Many instances of accusations related to criminal charges in Georgia result in plea bargains inside the criminal justice system. As part of a plea bargain, the accused individual agrees to plead guilty to some or all of the charges he or she is facing in exchange for concessions from the prosecutor, such as a reduced sentence or other considerations. Plea bargains are primarily viewed as an expedient method of handling cases for the criminal justice system and are somewhat common.
To reduce the punishment the accused individual will receive, a plea bargain may include fewer charges or lesser charges than the ones the accused individual was originally charged with. In addition, the prosecutor may recommend a reduced sentence to the judge for the accused individual in exchange for a plea bargain.

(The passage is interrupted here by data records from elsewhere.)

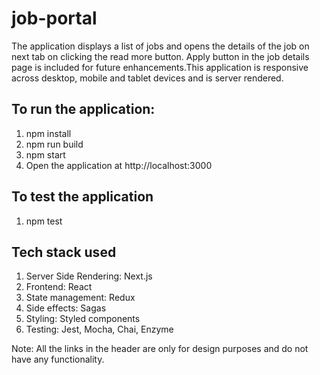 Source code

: # job-portal
The application displays a list of jobs and opens the details of the job on next tab on clicking the read more button. Apply button in the job details page is included for future enhancements.This application is responsive across desktop, mobile and tablet devices and is server rendered.

## To run the application:
1. npm install
2. npm run build
3. npm start
4. Open the application at http://localhost:3000

## To test the application
1. npm test 

## Tech stack used
1. Server Side Rendering: Next.js
2. Frontend: React
3. State management: Redux
4. Side effects: Sagas
5. Styling: Styled components
6. Testing: Jest, Mocha, Chai, Enzyme


Note: All the links in the header are only for design purposes and do not have any functionality.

The role of judges in the plea bargaining process varies by jurisdiction and circumstances.
The plea bargaining process may sometimes cause concerns because it requires the accused individual to waive certain important rights, including the right to a jury trial, the right to confront witnesses against him or her and the right against self incrimination. As a result, it is important to understand the plea bargaining process and how it applies to your case, situation and circumstances. Plea bargains must also be entered into voluntarily and the accused individual must understand the consequences of the plea bargain.
Plea bargains, based on plea negotiations with the prosecution, are considered contracts and if broken, an accused individual may be permitted to withdraw a guilty plea, the prosecutor may have to offer some other plea arrangement or judge may assign some other remedy. Plea bargains can be beneficial to accused individuals in some circumstances in Georgia, but because of their implications, there are important protections associated with plea bargains to be aware of and fully understand.